**Work order:** Work through the entries below and show every line in which "Online" is found.

**Dataset entries:**
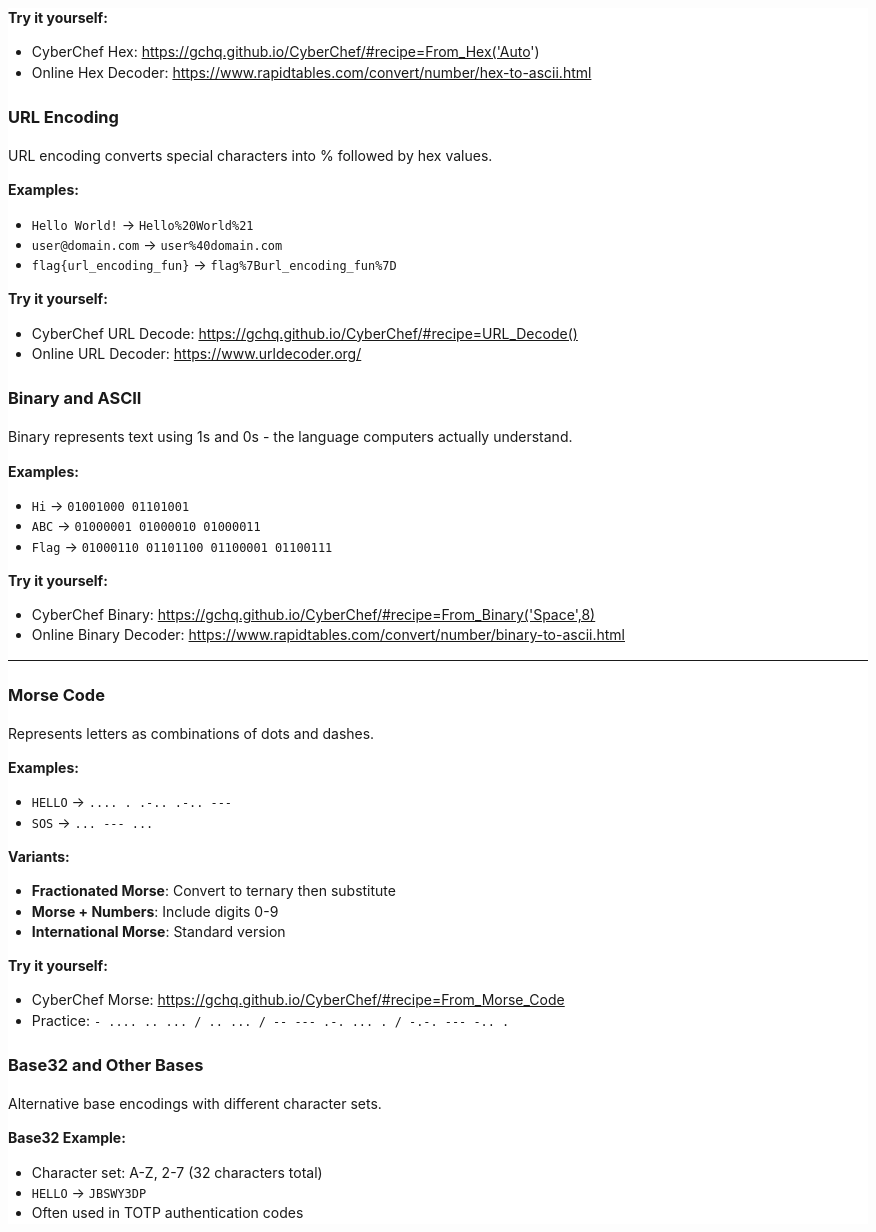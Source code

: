 **Try it yourself:**
- CyberChef Hex: https://gchq.github.io/CyberChef/#recipe=From_Hex('Auto')
- Online Hex Decoder: https://www.rapidtables.com/convert/number/hex-to-ascii.html

### URL Encoding
URL encoding converts special characters into % followed by hex values.

**Examples:**
- `Hello World!` → `Hello%20World%21`
- `user@domain.com` → `user%40domain.com`
- `flag{url_encoding_fun}` → `flag%7Burl_encoding_fun%7D`

**Try it yourself:**
- CyberChef URL Decode: https://gchq.github.io/CyberChef/#recipe=URL_Decode()
- Online URL Decoder: https://www.urldecoder.org/

### Binary and ASCII
Binary represents text using 1s and 0s - the language computers actually understand.

**Examples:**
- `Hi` → `01001000 01101001`
- `ABC` → `01000001 01000010 01000011`
- `Flag` → `01000110 01101100 01100001 01100111`

**Try it yourself:**
- CyberChef Binary: https://gchq.github.io/CyberChef/#recipe=From_Binary('Space',8)
- Online Binary Decoder: https://www.rapidtables.com/convert/number/binary-to-ascii.html

---

### Morse Code
Represents letters as combinations of dots and dashes.

**Examples:**
- `HELLO` → `.... . .-.. .-.. ---`
- `SOS` → `... --- ...`

**Variants:**
- **Fractionated Morse**: Convert to ternary then substitute
- **Morse + Numbers**: Include digits 0-9
- **International Morse**: Standard version

**Try it yourself:**
- CyberChef Morse: https://gchq.github.io/CyberChef/#recipe=From_Morse_Code
- Practice: `- .... .. ... / .. ... / -- --- .-. ... . / -.-. --- -.. .`

### Base32 and Other Bases
Alternative base encodings with different character sets.

**Base32 Example:**
- Character set: A-Z, 2-7 (32 characters total)
- `HELLO` → `JBSWY3DP`
- Often used in TOTP authentication codes
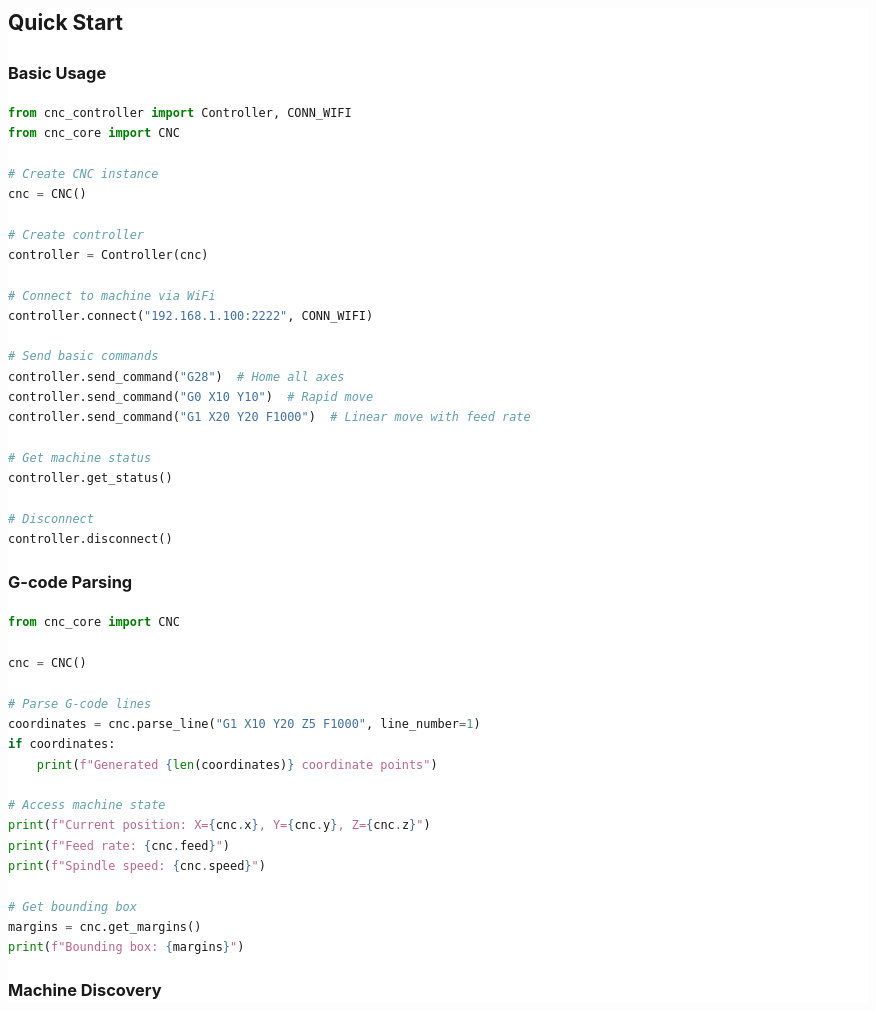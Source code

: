 ## Quick Start

### Basic Usage

```python
from cnc_controller import Controller, CONN_WIFI
from cnc_core import CNC

# Create CNC instance
cnc = CNC()

# Create controller
controller = Controller(cnc)

# Connect to machine via WiFi
controller.connect("192.168.1.100:2222", CONN_WIFI)

# Send basic commands
controller.send_command("G28")  # Home all axes
controller.send_command("G0 X10 Y10")  # Rapid move
controller.send_command("G1 X20 Y20 F1000")  # Linear move with feed rate

# Get machine status
controller.get_status()

# Disconnect
controller.disconnect()
```

### G-code Parsing

```python
from cnc_core import CNC

cnc = CNC()

# Parse G-code lines
coordinates = cnc.parse_line("G1 X10 Y20 Z5 F1000", line_number=1)
if coordinates:
    print(f"Generated {len(coordinates)} coordinate points")

# Access machine state
print(f"Current position: X={cnc.x}, Y={cnc.y}, Z={cnc.z}")
print(f"Feed rate: {cnc.feed}")
print(f"Spindle speed: {cnc.speed}")

# Get bounding box
margins = cnc.get_margins()
print(f"Bounding box: {margins}")
```

### Machine Discovery

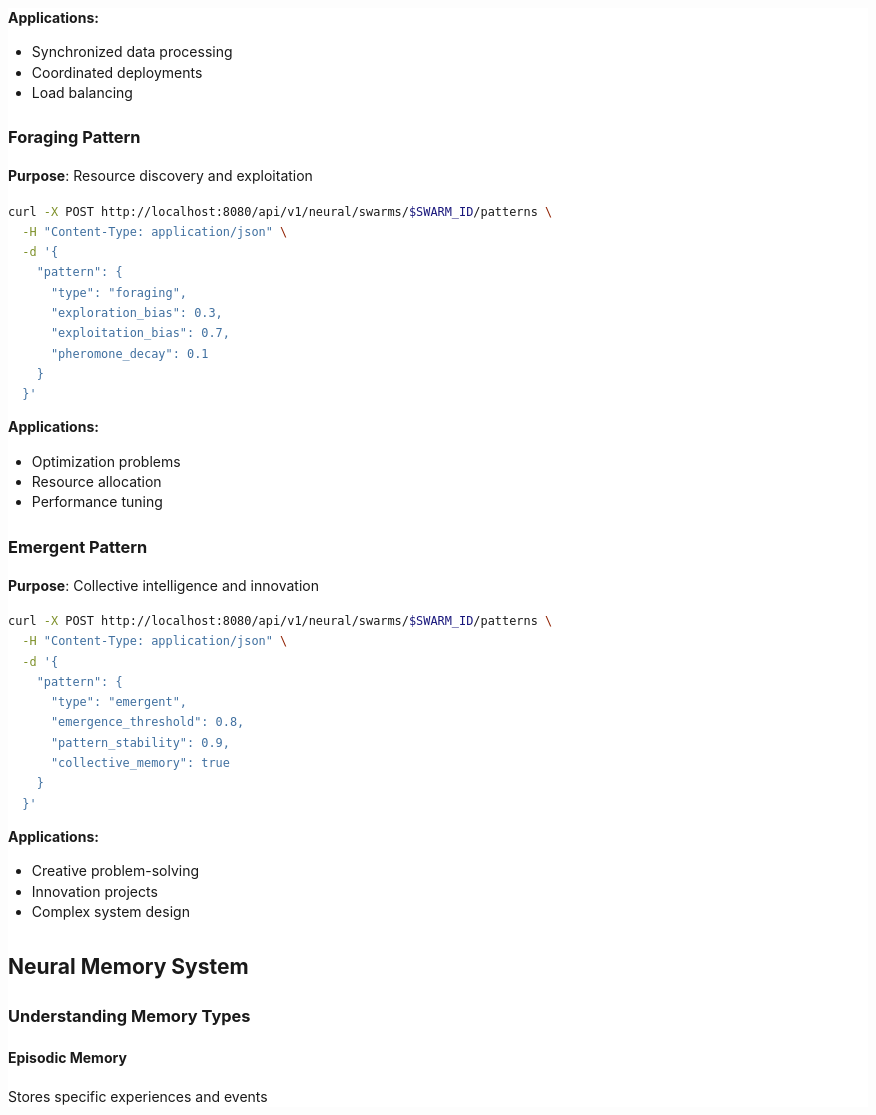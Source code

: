 **Applications:**
- Synchronized data processing
- Coordinated deployments
- Load balancing

### Foraging Pattern
**Purpose**: Resource discovery and exploitation

```bash
curl -X POST http://localhost:8080/api/v1/neural/swarms/$SWARM_ID/patterns \
  -H "Content-Type: application/json" \
  -d '{
    "pattern": {
      "type": "foraging",
      "exploration_bias": 0.3,
      "exploitation_bias": 0.7,
      "pheromone_decay": 0.1
    }
  }'
```

**Applications:**
- Optimization problems
- Resource allocation
- Performance tuning

### Emergent Pattern
**Purpose**: Collective intelligence and innovation

```bash
curl -X POST http://localhost:8080/api/v1/neural/swarms/$SWARM_ID/patterns \
  -H "Content-Type: application/json" \
  -d '{
    "pattern": {
      "type": "emergent",
      "emergence_threshold": 0.8,
      "pattern_stability": 0.9,
      "collective_memory": true
    }
  }'
```

**Applications:**
- Creative problem-solving
- Innovation projects
- Complex system design

## Neural Memory System

### Understanding Memory Types

#### Episodic Memory
Stores specific experiences and events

**Your solution:**
- Online Hex Decoder: https://www.rapidtables.com/convert/number/hex-to-ascii.html
- Online URL Decoder: https://www.urldecoder.org/
- Online Binary Decoder: https://www.rapidtables.com/convert/number/binary-to-ascii.html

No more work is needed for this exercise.